WHAT THE EXERCISE ASKS:
Since the copy must match the original, write out each record word for word, skipping only the pictures.

==== RECORD EXCERPTS ====

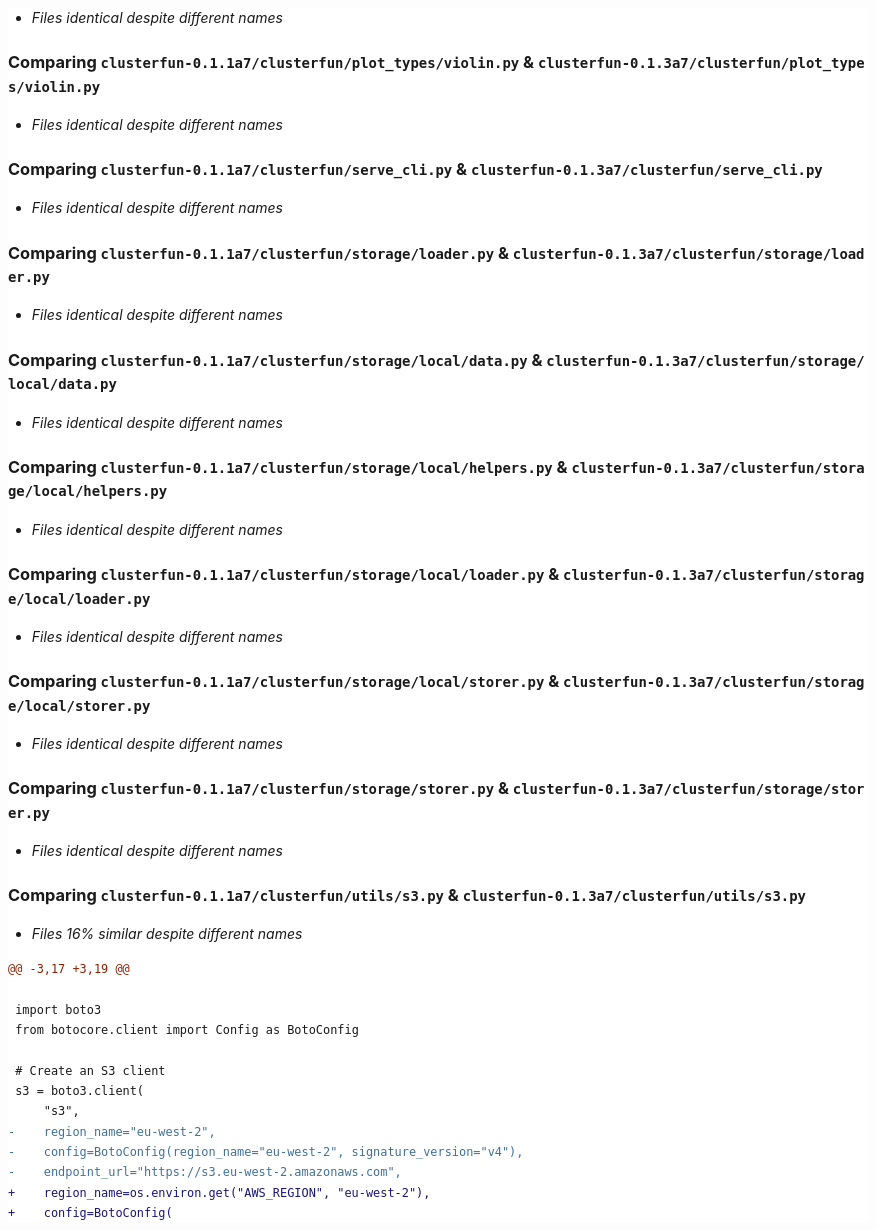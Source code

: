  * *Files identical despite different names*

### Comparing `clusterfun-0.1.1a7/clusterfun/plot_types/violin.py` & `clusterfun-0.1.3a7/clusterfun/plot_types/violin.py`

 * *Files identical despite different names*

### Comparing `clusterfun-0.1.1a7/clusterfun/serve_cli.py` & `clusterfun-0.1.3a7/clusterfun/serve_cli.py`

 * *Files identical despite different names*

### Comparing `clusterfun-0.1.1a7/clusterfun/storage/loader.py` & `clusterfun-0.1.3a7/clusterfun/storage/loader.py`

 * *Files identical despite different names*

### Comparing `clusterfun-0.1.1a7/clusterfun/storage/local/data.py` & `clusterfun-0.1.3a7/clusterfun/storage/local/data.py`

 * *Files identical despite different names*

### Comparing `clusterfun-0.1.1a7/clusterfun/storage/local/helpers.py` & `clusterfun-0.1.3a7/clusterfun/storage/local/helpers.py`

 * *Files identical despite different names*

### Comparing `clusterfun-0.1.1a7/clusterfun/storage/local/loader.py` & `clusterfun-0.1.3a7/clusterfun/storage/local/loader.py`

 * *Files identical despite different names*

### Comparing `clusterfun-0.1.1a7/clusterfun/storage/local/storer.py` & `clusterfun-0.1.3a7/clusterfun/storage/local/storer.py`

 * *Files identical despite different names*

### Comparing `clusterfun-0.1.1a7/clusterfun/storage/storer.py` & `clusterfun-0.1.3a7/clusterfun/storage/storer.py`

 * *Files identical despite different names*

### Comparing `clusterfun-0.1.1a7/clusterfun/utils/s3.py` & `clusterfun-0.1.3a7/clusterfun/utils/s3.py`

 * *Files 16% similar despite different names*

```diff
@@ -3,17 +3,19 @@
 
 import boto3
 from botocore.client import Config as BotoConfig
 
 # Create an S3 client
 s3 = boto3.client(
     "s3",
-    region_name="eu-west-2",
-    config=BotoConfig(region_name="eu-west-2", signature_version="v4"),
-    endpoint_url="https://s3.eu-west-2.amazonaws.com",
+    region_name=os.environ.get("AWS_REGION", "eu-west-2"),
+    config=BotoConfig(
```
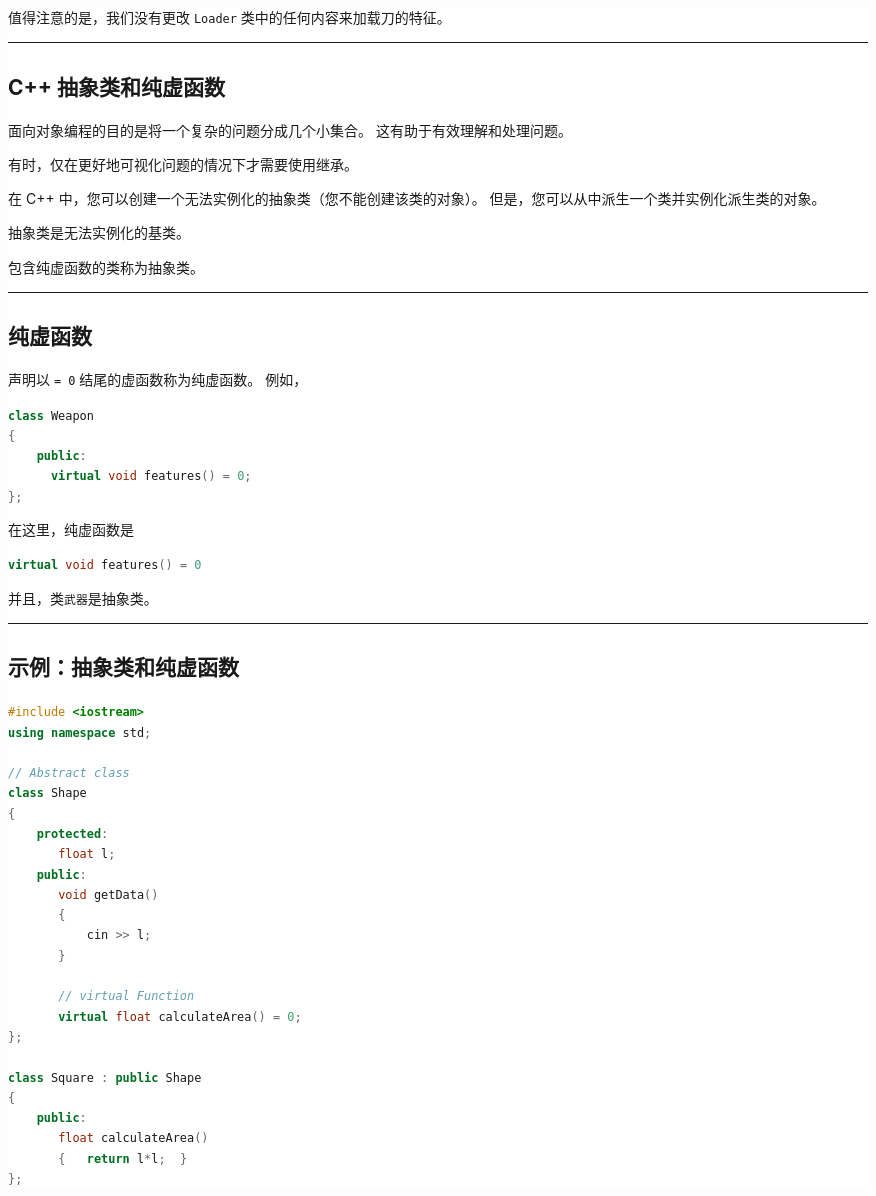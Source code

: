 值得注意的是，我们没有更改 `Loader` 类中的任何内容来加载刀的特征。

* * *

## C++ 抽象类和纯虚函数

面向对象编程的目的是将一个复杂的问题分成几个小集合。 这有助于有效理解和处理问题。

有时，仅在更好地可视化问题的情况下才需要使用继承。

在 C++ 中，您可以创建一个无法实例化的抽象类（您不能创建该类的对象）。 但是，您可以从中派生一个类并实例化派生类的对象。

抽象类是无法实例化的基类。

包含纯虚函数的类称为抽象类。

* * *

## 纯虚函数

声明以 `= 0` 结尾的虚函数称为纯虚函数。 例如，

```cpp
class Weapon
{
    public:
      virtual void features() = 0;
};

```

在这里，纯虚函数是

```cpp
virtual void features() = 0
```

并且，类`武器`是抽象类。

* * *

## 示例：抽象类和纯虚函数

```cpp
#include <iostream>
using namespace std;

// Abstract class
class Shape                   
{
    protected:
       float l;
    public:
       void getData()       
       {
           cin >> l;
       }

       // virtual Function
       virtual float calculateArea() = 0;
};

class Square : public Shape
{
    public:
       float calculateArea()
       {   return l*l;  }
};

```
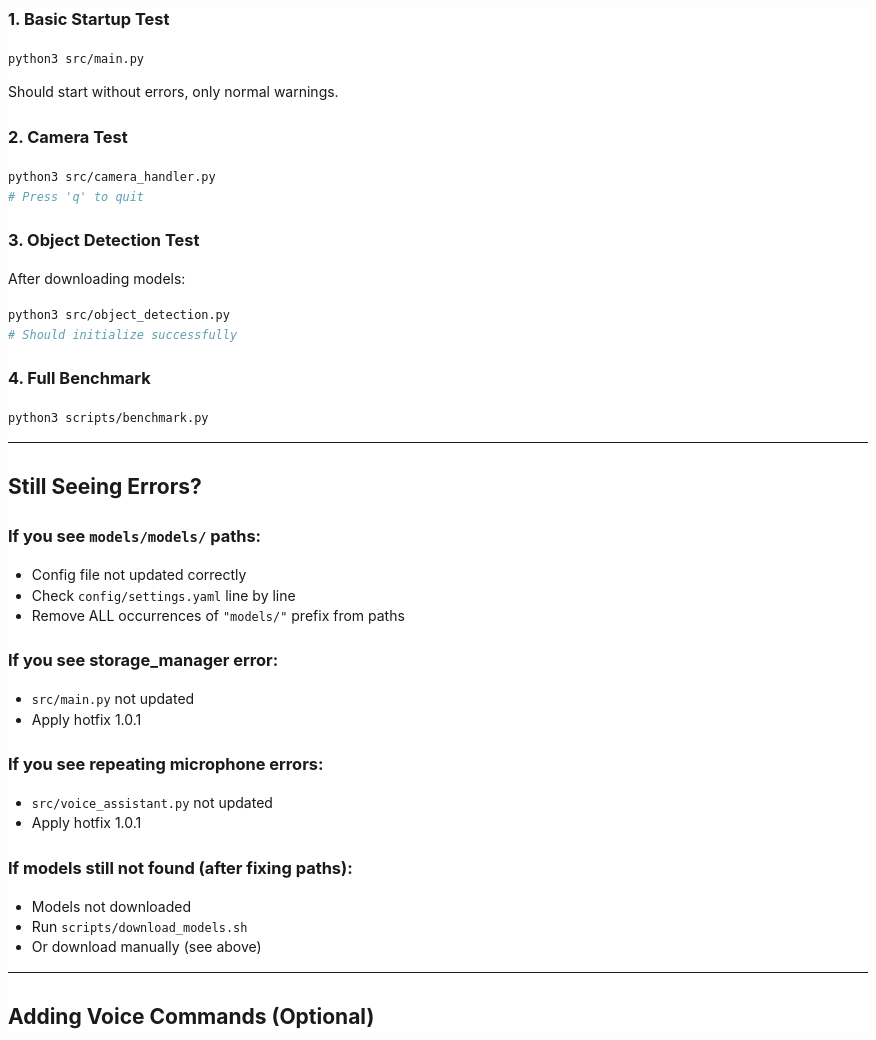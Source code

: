 ### 1. Basic Startup Test
```bash
python3 src/main.py
```
Should start without errors, only normal warnings.

### 2. Camera Test
```bash
python3 src/camera_handler.py
# Press 'q' to quit
```

### 3. Object Detection Test
After downloading models:
```bash
python3 src/object_detection.py
# Should initialize successfully
```

### 4. Full Benchmark
```bash
python3 scripts/benchmark.py
```

---

## Still Seeing Errors?

### If you see `models/models/` paths:
- Config file not updated correctly
- Check `config/settings.yaml` line by line
- Remove ALL occurrences of `"models/"` prefix from paths

### If you see storage_manager error:
- `src/main.py` not updated
- Apply hotfix 1.0.1

### If you see repeating microphone errors:
- `src/voice_assistant.py` not updated
- Apply hotfix 1.0.1

### If models still not found (after fixing paths):
- Models not downloaded
- Run `scripts/download_models.sh`
- Or download manually (see above)

---

## Adding Voice Commands (Optional)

====

TASK RESPONSE:
Source code

:  * *Files identical despite different names*

### Comparing `clusterfun-0.1.1a7/clusterfun/plot_types/violin.py` & `clusterfun-0.1.3a7/clusterfun/plot_types/violin.py`

 * *Files identical despite different names*

### Comparing `clusterfun-0.1.1a7/clusterfun/serve_cli.py` & `clusterfun-0.1.3a7/clusterfun/serve_cli.py`

 * *Files identical despite different names*

### Comparing `clusterfun-0.1.1a7/clusterfun/storage/loader.py` & `clusterfun-0.1.3a7/clusterfun/storage/loader.py`

 * *Files identical despite different names*

### Comparing `clusterfun-0.1.1a7/clusterfun/storage/local/data.py` & `clusterfun-0.1.3a7/clusterfun/storage/local/data.py`

 * *Files identical despite different names*

### Comparing `clusterfun-0.1.1a7/clusterfun/storage/local/helpers.py` & `clusterfun-0.1.3a7/clusterfun/storage/local/helpers.py`

 * *Files identical despite different names*

### Comparing `clusterfun-0.1.1a7/clusterfun/storage/local/loader.py` & `clusterfun-0.1.3a7/clusterfun/storage/local/loader.py`

 * *Files identical despite different names*

### Comparing `clusterfun-0.1.1a7/clusterfun/storage/local/storer.py` & `clusterfun-0.1.3a7/clusterfun/storage/local/storer.py`

 * *Files identical despite different names*

### Comparing `clusterfun-0.1.1a7/clusterfun/storage/storer.py` & `clusterfun-0.1.3a7/clusterfun/storage/storer.py`

 * *Files identical despite different names*

### Comparing `clusterfun-0.1.1a7/clusterfun/utils/s3.py` & `clusterfun-0.1.3a7/clusterfun/utils/s3.py`

 * *Files 16% similar despite different names*

```diff
@@ -3,17 +3,19 @@
 
 import boto3
 from botocore.client import Config as BotoConfig
 
 # Create an S3 client
 s3 = boto3.client(
     "s3",
-    region_name="eu-west-2",
-    config=BotoConfig(region_name="eu-west-2", signature_version="v4"),
-    endpoint_url="https://s3.eu-west-2.amazonaws.com",
+    region_name=os.environ.get("AWS_REGION", "eu-west-2"),
+    config=BotoConfig(
```
Source code

: 值得注意的是，我们没有更改 `Loader` 类中的任何内容来加载刀的特征。

* * *

## C++ 抽象类和纯虚函数

面向对象编程的目的是将一个复杂的问题分成几个小集合。 这有助于有效理解和处理问题。

有时，仅在更好地可视化问题的情况下才需要使用继承。

在 C++ 中，您可以创建一个无法实例化的抽象类（您不能创建该类的对象）。 但是，您可以从中派生一个类并实例化派生类的对象。

抽象类是无法实例化的基类。

包含纯虚函数的类称为抽象类。

* * *

## 纯虚函数

声明以 `= 0` 结尾的虚函数称为纯虚函数。 例如，

```cpp
class Weapon
{
    public:
      virtual void features() = 0;
};

```

在这里，纯虚函数是

```cpp
virtual void features() = 0
```

并且，类`武器`是抽象类。

* * *

## 示例：抽象类和纯虚函数

```cpp
#include <iostream>
using namespace std;

// Abstract class
class Shape                   
{
    protected:
       float l;
    public:
       void getData()       
       {
           cin >> l;
       }

       // virtual Function
       virtual float calculateArea() = 0;
};

class Square : public Shape
{
    public:
       float calculateArea()
       {   return l*l;  }
};

```
Source code

: ### 1. Basic Startup Test
```bash
python3 src/main.py
```
Should start without errors, only normal warnings.

### 2. Camera Test
```bash
python3 src/camera_handler.py
# Press 'q' to quit
```

### 3. Object Detection Test
After downloading models:
```bash
python3 src/object_detection.py
# Should initialize successfully
```

### 4. Full Benchmark
```bash
python3 scripts/benchmark.py
```

---

## Still Seeing Errors?

### If you see `models/models/` paths:
- Config file not updated correctly
- Check `config/settings.yaml` line by line
- Remove ALL occurrences of `"models/"` prefix from paths

### If you see storage_manager error:
- `src/main.py` not updated
- Apply hotfix 1.0.1

### If you see repeating microphone errors:
- `src/voice_assistant.py` not updated
- Apply hotfix 1.0.1

### If models still not found (after fixing paths):
- Models not downloaded
- Run `scripts/download_models.sh`
- Or download manually (see above)

---

## Adding Voice Commands (Optional)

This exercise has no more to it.